BlackRock, Vanguard Accused of Antitrust Violations by Texas

Texas Leads Lawsuit Against BlackRock, Vanguard, and State Street Over Alleged Antitrust Violations

A coalition of Republican-led states, spearheaded by Texas, has filed a lawsuit against major investment firms BlackRock Inc., Vanguard Group Inc., and State Street Corp., accusing them of violating antitrust laws. The lawsuit alleges that their investments and climate-focused initiatives artificially inflated electricity prices by pressuring coal producers to cut production.

Key Allegations

The lawsuit, filed in federal court in Texas, claims that the three firms leveraged their significant market influence and memberships in climate advocacy groups to coordinate reductions in coal production. The coalition of 11 states, including West Virginia and Montana, argues this led to electricity shortages and higher bills for consumers.

“Competitive markets — not the dictates of far-flung asset managers — should determine the price Americans pay for electricity,” the states asserted in their complaint.

The suit seeks to bar the investment firms from using their shareholdings in coal companies to vote on shareholder resolutions or take actions that limit competition and production.

Defendants’ Response

BlackRock dismissed the lawsuit, stating it “undermines Texas’ pro-business reputation” and calling the claims “baseless.” Vanguard and State Street have not commented on the allegations.

Background and Context

The lawsuit stems from increasing scrutiny by Republican officials on Wall Street’s environmental, social, and governance (ESG) strategies, which aim to address climate change. Critics argue that these efforts prioritize political goals over financial interests.

The states cite the Clayton Antitrust Act of 1914, which prohibits acquisitions that reduce competition, to bolster their claims. They allege that the firms used their influence over coal companies, such as Peabody Energy and Arch Resources, to push for carbon emission cuts and join climate coalitions like Climate Action 100+ and the Net Zero Asset Managers Initiative.

Broader Implications

Climate advocates defend ESG strategies, emphasizing that environmental risks are financial risks. Lisa Sachs, director of sustainable investment at Columbia University Law School, dismissed the lawsuit’s claims, stating, “Climate-finance coalitions are voluntary and do not constitute collusion.”

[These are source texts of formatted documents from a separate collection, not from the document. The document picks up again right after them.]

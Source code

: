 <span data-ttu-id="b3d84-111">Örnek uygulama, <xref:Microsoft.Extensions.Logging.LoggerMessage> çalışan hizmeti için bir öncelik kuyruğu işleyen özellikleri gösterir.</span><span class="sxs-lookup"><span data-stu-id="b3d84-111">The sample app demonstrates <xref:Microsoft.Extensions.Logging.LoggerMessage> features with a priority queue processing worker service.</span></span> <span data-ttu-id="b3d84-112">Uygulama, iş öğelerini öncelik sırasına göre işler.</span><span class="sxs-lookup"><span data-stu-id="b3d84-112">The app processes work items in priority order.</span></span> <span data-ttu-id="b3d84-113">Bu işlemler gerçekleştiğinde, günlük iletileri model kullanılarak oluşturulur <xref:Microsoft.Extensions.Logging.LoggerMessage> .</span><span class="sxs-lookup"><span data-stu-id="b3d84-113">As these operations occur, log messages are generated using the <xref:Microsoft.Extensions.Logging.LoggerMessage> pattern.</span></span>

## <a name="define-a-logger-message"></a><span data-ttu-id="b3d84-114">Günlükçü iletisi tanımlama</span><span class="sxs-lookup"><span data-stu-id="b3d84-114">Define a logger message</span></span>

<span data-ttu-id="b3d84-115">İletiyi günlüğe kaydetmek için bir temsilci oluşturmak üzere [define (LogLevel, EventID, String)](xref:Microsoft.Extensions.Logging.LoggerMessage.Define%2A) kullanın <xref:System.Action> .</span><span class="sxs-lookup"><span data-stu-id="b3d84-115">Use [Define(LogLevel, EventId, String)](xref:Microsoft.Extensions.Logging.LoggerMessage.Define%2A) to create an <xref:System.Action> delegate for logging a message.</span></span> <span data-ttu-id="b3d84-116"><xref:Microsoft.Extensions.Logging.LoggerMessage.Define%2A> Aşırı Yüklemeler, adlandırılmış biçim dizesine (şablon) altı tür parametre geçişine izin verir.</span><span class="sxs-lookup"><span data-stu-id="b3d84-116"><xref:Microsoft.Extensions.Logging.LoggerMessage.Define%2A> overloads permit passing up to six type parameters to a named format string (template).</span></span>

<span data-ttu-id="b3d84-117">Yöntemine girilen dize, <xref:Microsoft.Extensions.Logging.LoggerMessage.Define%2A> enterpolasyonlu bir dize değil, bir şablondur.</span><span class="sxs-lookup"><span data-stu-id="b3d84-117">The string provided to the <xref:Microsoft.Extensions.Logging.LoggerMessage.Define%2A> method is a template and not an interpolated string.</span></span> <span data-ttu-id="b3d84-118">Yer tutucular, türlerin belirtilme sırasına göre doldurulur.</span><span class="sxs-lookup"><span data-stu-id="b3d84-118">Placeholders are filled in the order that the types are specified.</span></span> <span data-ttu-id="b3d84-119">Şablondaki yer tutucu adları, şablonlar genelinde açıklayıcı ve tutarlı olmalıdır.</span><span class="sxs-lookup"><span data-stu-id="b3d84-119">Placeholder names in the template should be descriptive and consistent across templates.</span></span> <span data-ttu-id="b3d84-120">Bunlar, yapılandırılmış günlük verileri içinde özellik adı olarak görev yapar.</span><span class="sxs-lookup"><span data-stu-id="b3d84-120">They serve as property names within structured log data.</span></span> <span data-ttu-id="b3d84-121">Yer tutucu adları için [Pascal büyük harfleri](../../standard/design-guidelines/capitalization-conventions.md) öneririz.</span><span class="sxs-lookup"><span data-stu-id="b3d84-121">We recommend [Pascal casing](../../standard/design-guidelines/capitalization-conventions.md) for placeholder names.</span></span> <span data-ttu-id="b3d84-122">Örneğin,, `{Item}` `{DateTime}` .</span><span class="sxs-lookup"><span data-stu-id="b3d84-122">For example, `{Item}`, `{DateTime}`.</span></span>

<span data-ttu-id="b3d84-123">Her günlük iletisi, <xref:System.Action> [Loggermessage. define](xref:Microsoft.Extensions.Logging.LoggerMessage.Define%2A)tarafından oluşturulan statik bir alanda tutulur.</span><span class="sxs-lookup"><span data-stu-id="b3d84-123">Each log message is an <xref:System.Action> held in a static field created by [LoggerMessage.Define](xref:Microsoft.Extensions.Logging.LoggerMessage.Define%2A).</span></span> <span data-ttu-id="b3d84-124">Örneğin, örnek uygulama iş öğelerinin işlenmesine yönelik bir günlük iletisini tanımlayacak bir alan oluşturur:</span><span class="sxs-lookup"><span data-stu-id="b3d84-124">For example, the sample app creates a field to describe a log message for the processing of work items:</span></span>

The U.S. coal industry has faced declining demand due to cheaper alternatives like natural gas and renewables. In Texas, coal’s share of electricity generation has fallen to under 10% from 18% in 2020.

Political and Financial Fallout

Republican lawmakers have increasingly opposed ESG initiatives, introducing anti-ESG legislation and pulling state funds from firms advocating for climate action. Some financial institutions, wary of the backlash, have distanced themselves from climate advocacy groups.

For instance, Vanguard exited the Net Zero Asset Managers Initiative in 2022, while State Street left Climate Action 100+ earlier this year, citing inconsistencies with its independent shareholder engagement approach.

Despite these exits, the lawsuit argues that the firms’ remaining holdings continue to threaten market competition in violation of antitrust laws.

Case Details

The case, Texas v. BlackRock, is filed under docket number 24-cv-00437 in the U.S. District Court for the Eastern District of Texas (Tyler).

As the case unfolds, it underscores the growing tension between climate-conscious investing and political resistance to ESG practices, with significant implications for the energy sector and financial markets.